Вашингтон Ирвинг написал потом прекрасную книгу «Альгамбра». Открывает книгу «Легенда об арабском астрологе». Вот как она начинается:
«Давным-давно, много столетий назад, жил-был мавританский султан по имени Абен Абус, повелитель Гранады. Это был завоеватель в отставке, то есть такой, который когда-то, в дни своей молодости, проводил жизнь в беспрерывных набегах и грабежах, а теперь, состарившись и одряхлев, «жаждал покоя» и мечтал лишь о том, чтобы жить в ладу со всем миром, почивать на лаврах и безмятежно править владениями, некогда отнятыми им у соседей».
Даже если вы не читали Ирвинга, эти строки должны вам напомнить что-то очень знакомое… Ну конечно!
…Жил-был славный царь Дадон.
Смолоду был грозен он
И соседям то и дело
Наносил обиды смело;
Но под старость захотел
Отдохнуть от ратных дел…
Сходство не случайно.
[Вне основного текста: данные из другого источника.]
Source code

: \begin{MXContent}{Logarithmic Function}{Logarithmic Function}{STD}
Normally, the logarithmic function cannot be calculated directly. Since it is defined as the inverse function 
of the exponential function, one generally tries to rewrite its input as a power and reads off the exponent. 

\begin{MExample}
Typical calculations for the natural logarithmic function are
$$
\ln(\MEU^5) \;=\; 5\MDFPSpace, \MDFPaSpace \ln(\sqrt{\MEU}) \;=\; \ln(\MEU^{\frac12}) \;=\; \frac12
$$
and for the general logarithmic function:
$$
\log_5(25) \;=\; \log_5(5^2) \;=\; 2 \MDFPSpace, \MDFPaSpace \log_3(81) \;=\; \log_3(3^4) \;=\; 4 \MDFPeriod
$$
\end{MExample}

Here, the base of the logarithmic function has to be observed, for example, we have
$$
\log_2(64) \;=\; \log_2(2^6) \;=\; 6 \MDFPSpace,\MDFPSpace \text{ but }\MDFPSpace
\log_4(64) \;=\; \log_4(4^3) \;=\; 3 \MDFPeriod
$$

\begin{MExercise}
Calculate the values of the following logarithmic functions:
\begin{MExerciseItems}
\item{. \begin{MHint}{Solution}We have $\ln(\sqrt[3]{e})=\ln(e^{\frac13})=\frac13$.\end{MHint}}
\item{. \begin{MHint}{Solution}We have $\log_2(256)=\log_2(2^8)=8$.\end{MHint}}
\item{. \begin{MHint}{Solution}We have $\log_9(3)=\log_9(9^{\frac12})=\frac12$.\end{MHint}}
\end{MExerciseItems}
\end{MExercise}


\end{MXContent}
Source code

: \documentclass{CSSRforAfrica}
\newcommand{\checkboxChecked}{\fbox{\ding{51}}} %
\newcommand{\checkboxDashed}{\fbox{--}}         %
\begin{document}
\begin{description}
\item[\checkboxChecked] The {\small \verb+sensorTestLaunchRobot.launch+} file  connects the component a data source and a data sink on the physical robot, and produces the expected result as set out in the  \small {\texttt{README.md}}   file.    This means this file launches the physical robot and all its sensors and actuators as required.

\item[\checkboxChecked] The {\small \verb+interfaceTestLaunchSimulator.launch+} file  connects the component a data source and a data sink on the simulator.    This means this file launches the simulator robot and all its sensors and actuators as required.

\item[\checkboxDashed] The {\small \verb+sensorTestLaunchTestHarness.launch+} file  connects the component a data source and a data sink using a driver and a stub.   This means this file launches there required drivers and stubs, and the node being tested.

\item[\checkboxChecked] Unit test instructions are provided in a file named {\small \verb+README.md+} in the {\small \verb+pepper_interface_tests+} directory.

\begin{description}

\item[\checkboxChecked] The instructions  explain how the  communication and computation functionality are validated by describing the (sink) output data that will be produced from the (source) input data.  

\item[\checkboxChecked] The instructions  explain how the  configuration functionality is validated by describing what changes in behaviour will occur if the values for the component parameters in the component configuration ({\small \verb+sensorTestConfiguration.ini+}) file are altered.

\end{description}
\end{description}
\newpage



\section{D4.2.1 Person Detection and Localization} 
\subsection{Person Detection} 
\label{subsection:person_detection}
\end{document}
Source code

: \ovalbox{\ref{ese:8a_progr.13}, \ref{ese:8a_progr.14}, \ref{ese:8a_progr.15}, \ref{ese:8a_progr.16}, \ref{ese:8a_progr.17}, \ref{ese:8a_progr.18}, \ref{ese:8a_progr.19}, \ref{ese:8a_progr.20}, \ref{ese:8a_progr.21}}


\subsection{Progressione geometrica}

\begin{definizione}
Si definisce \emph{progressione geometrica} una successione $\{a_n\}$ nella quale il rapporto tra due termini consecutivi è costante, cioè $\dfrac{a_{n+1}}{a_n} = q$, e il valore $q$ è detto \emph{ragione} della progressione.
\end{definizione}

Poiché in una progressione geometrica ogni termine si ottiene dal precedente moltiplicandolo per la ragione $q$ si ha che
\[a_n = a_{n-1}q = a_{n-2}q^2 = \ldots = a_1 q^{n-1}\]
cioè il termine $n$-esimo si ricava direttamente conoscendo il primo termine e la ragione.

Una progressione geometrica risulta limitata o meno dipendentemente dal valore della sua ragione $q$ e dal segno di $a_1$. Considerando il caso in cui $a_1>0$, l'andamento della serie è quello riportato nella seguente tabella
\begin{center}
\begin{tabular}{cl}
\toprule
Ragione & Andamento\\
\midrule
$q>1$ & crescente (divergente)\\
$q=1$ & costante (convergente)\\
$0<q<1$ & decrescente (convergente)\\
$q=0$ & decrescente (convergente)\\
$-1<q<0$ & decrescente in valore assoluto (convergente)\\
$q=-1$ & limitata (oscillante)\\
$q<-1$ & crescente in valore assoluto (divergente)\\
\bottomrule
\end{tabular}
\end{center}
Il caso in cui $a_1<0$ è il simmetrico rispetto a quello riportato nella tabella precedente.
Видимо, Пушкин взял основу сюжета из сказки Ирвинга, правда, несколько более жестоко поступив со своими героями. У Ирвинга и султан и мудрец остались живы…
Может быть, и выбор для сказки этого сюжета, и суровое обращение с персонажами объясняются тем, что как раз перед созданием «Сказки о золотом петушке» у Пушкина произошла очередная ссора с Николаем I (когда-то такую фразу о ссоре сочли бы оскорбительной для царя; сегодня она просто кажется очень странной — действительно, какая может быть ссора между столь неравными людьми, как великий поэт и царь!).
Вот откуда строчка: «Но с царями плохо вздорить». Для литературоведов вся эта история не была секретом, а Пушкин отнюдь не скрывал своего первоисточника. И тем не менее сказка-то получалась совершенно русская. Где здесь мавры и испанцы, где, наконец, хоть какой-то след американского писателя? А прекрасная колдунья-христианка стала у Пушкина Шемаханской царицей — по азербайджанскому городу Шемаха.
Так путешествует сюжет литературного произведения.
А в индонезийской сказке, очень похожей на сказку о царе Салтане, сюжет с мальчиком в бочке приобретает чисто восточную гиперболичность. Царица рождает не одного Гвидона, а сразу сто детей — девяносто девять мальчиков и одну девочку с семью золотыми волосами на темени. Преследуют их не сестры их матери, а две старшие жены отца. Но говорят вздорные бабы царю о том, что у младшей царицы родился невиданный урод. Говорят почти теми же словами, что Пушкин…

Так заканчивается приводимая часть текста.